## Brief
Once a line is found to contain "submit", copy it out of the listing.

## Data to examine
- - - - -

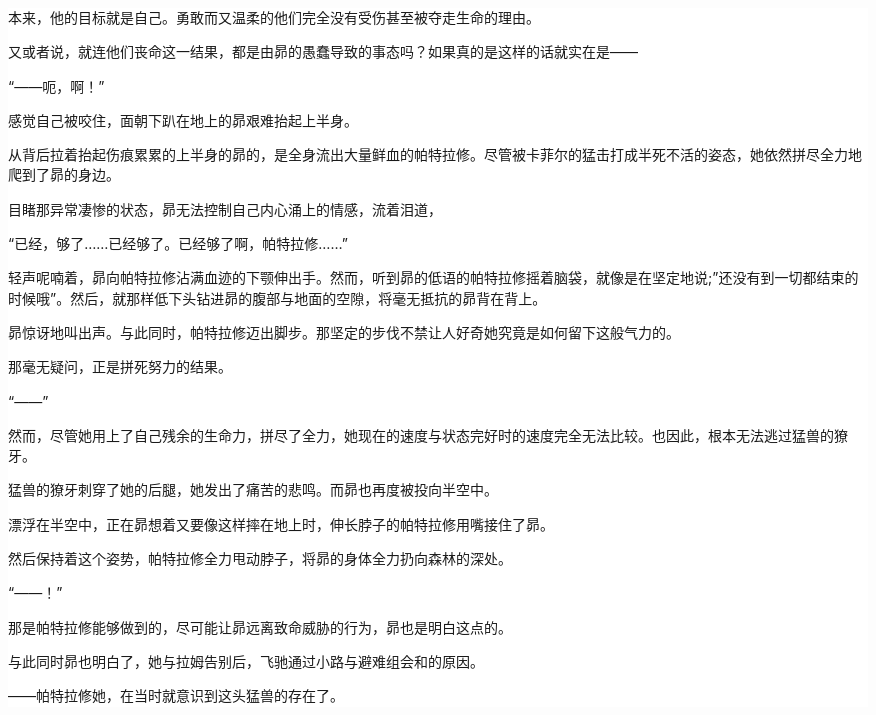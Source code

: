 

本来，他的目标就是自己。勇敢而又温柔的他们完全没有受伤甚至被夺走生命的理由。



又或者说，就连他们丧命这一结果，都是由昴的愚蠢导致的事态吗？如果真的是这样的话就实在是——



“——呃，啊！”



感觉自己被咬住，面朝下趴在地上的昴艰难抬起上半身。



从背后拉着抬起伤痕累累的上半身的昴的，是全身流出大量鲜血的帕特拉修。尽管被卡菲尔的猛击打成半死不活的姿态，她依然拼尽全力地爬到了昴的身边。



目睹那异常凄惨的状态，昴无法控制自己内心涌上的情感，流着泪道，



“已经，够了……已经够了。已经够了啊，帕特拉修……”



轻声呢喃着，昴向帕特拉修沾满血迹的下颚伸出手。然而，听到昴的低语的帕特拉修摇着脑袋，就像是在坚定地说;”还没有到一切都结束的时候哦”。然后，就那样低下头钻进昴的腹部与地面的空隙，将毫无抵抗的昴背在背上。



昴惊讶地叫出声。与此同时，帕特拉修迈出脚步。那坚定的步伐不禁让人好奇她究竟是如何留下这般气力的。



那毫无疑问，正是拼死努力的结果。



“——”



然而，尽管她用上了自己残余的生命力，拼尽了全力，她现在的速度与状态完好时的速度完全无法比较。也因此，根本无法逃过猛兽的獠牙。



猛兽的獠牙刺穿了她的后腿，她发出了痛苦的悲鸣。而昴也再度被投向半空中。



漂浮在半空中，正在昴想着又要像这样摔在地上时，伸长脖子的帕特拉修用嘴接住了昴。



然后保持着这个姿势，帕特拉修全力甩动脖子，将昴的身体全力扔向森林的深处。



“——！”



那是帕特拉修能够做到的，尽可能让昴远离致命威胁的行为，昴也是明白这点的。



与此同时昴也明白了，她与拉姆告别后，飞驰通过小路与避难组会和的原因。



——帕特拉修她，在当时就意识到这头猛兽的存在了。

- - - - -

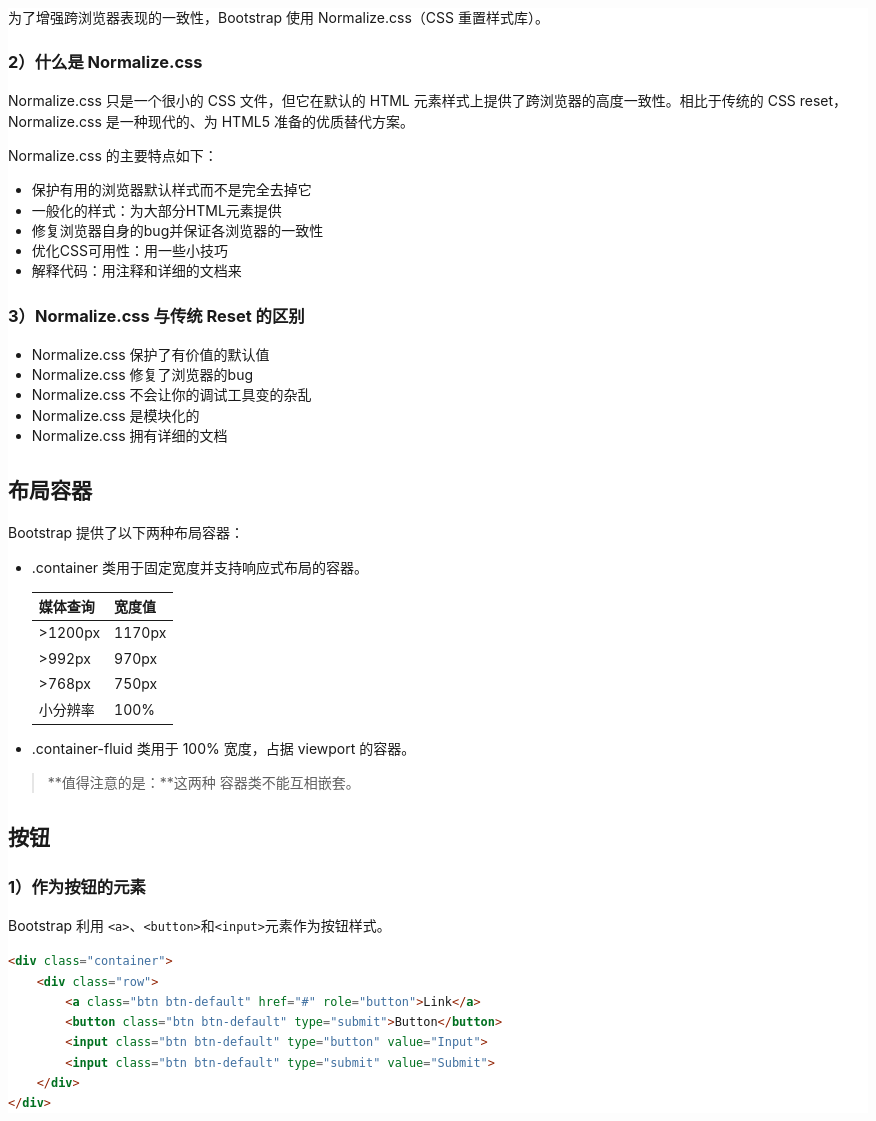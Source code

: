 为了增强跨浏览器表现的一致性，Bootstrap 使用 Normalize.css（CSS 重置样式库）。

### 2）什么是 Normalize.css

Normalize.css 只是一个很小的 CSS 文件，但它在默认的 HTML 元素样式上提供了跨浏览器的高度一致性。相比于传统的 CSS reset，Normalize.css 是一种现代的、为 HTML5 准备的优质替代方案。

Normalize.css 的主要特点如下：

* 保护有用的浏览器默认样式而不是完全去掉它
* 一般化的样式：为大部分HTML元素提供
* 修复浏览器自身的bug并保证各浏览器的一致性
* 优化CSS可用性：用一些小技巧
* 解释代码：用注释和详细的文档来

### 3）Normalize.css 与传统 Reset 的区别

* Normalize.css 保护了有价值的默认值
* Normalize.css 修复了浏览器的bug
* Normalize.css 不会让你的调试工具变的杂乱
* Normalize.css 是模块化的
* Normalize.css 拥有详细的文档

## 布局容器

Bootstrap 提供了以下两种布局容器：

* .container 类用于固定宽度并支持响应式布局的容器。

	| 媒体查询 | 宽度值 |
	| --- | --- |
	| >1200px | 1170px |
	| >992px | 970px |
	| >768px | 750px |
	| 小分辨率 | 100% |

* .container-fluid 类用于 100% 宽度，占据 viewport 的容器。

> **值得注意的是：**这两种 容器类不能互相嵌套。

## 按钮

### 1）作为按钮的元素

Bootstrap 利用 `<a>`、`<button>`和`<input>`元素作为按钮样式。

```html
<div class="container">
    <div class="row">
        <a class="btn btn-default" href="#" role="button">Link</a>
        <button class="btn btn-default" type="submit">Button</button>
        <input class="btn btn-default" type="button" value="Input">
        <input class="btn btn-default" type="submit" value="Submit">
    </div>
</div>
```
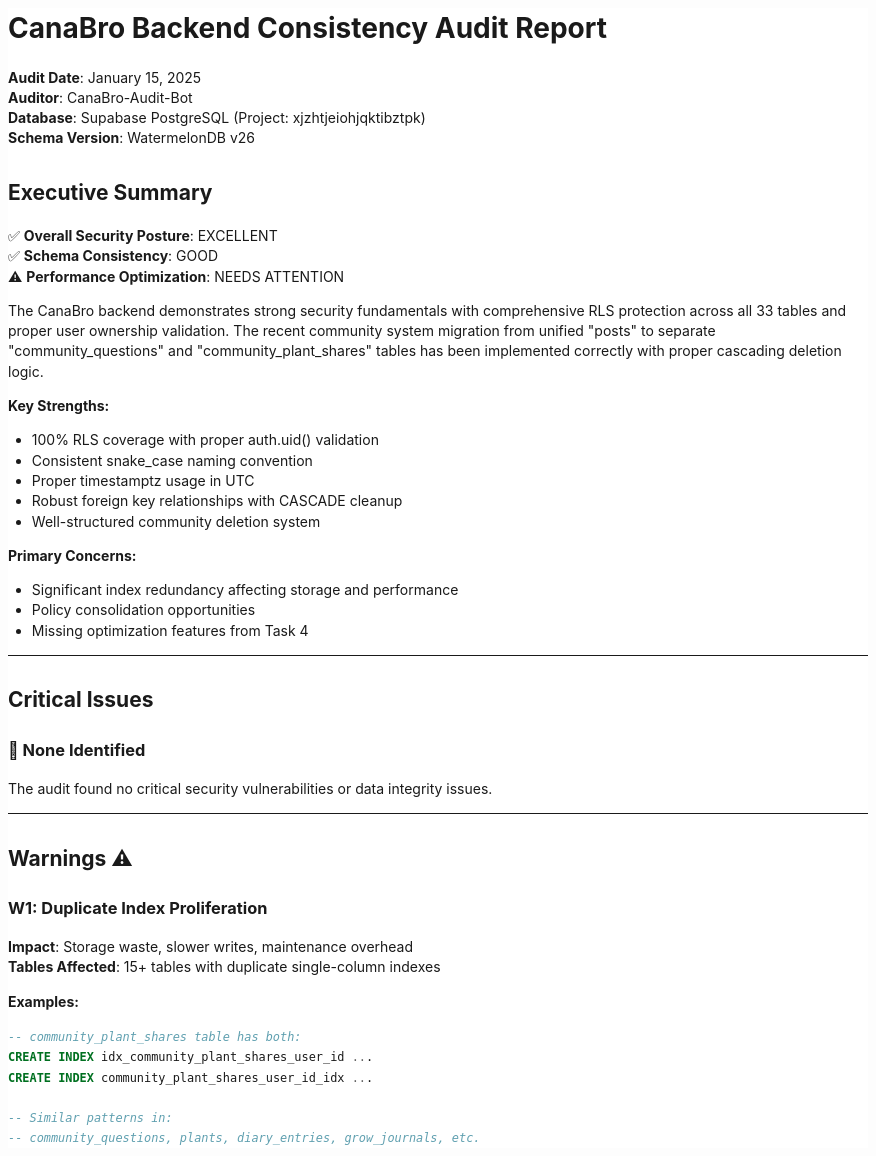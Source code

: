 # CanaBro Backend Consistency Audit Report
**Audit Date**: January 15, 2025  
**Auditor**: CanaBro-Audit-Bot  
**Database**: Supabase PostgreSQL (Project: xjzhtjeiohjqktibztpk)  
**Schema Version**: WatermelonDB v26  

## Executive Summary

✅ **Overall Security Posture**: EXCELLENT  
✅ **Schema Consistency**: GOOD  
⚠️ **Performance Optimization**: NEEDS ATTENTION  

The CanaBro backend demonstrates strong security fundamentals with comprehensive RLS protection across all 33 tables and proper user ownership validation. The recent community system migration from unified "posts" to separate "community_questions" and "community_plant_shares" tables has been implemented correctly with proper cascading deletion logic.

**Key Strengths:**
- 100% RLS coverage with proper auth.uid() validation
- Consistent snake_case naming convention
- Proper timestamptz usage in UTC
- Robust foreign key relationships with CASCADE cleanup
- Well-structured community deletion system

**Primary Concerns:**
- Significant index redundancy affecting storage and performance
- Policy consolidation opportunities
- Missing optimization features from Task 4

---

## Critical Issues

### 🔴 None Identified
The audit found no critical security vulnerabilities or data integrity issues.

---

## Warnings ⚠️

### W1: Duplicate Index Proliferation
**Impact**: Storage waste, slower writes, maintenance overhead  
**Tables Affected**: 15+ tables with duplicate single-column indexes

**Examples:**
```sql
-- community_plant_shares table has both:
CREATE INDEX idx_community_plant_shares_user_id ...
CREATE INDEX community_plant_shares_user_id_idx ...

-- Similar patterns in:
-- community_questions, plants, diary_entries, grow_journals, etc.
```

- - - - -

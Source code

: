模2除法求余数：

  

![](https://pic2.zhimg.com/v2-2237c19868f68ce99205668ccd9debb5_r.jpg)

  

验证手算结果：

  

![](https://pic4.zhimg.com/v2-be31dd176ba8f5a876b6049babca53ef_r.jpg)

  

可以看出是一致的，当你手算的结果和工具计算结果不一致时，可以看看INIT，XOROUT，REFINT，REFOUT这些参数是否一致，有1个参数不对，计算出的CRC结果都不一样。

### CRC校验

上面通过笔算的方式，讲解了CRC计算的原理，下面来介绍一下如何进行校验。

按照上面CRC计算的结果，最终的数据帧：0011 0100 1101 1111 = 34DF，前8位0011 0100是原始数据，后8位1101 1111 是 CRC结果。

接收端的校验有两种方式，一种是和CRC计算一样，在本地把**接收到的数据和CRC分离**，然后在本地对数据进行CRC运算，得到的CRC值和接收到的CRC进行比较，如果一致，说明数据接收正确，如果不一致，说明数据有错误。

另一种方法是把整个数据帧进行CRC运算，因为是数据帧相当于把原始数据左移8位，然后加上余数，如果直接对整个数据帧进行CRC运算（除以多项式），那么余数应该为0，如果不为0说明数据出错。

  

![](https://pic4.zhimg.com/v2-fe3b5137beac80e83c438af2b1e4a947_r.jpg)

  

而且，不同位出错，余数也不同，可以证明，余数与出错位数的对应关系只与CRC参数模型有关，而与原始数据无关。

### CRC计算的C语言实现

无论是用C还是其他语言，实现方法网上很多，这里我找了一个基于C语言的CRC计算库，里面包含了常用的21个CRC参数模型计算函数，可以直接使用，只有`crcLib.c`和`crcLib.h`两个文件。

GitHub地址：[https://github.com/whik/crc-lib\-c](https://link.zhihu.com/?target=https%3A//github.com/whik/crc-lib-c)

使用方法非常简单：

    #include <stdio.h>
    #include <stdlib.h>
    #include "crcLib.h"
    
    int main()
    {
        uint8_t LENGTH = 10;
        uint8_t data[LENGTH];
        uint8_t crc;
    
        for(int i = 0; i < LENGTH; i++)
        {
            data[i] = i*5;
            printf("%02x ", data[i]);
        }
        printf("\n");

- - - - -

## Response to the exercise
        <button class="btn btn-default" type="submit">Button</button>
        <input class="btn btn-default" type="submit" value="Submit">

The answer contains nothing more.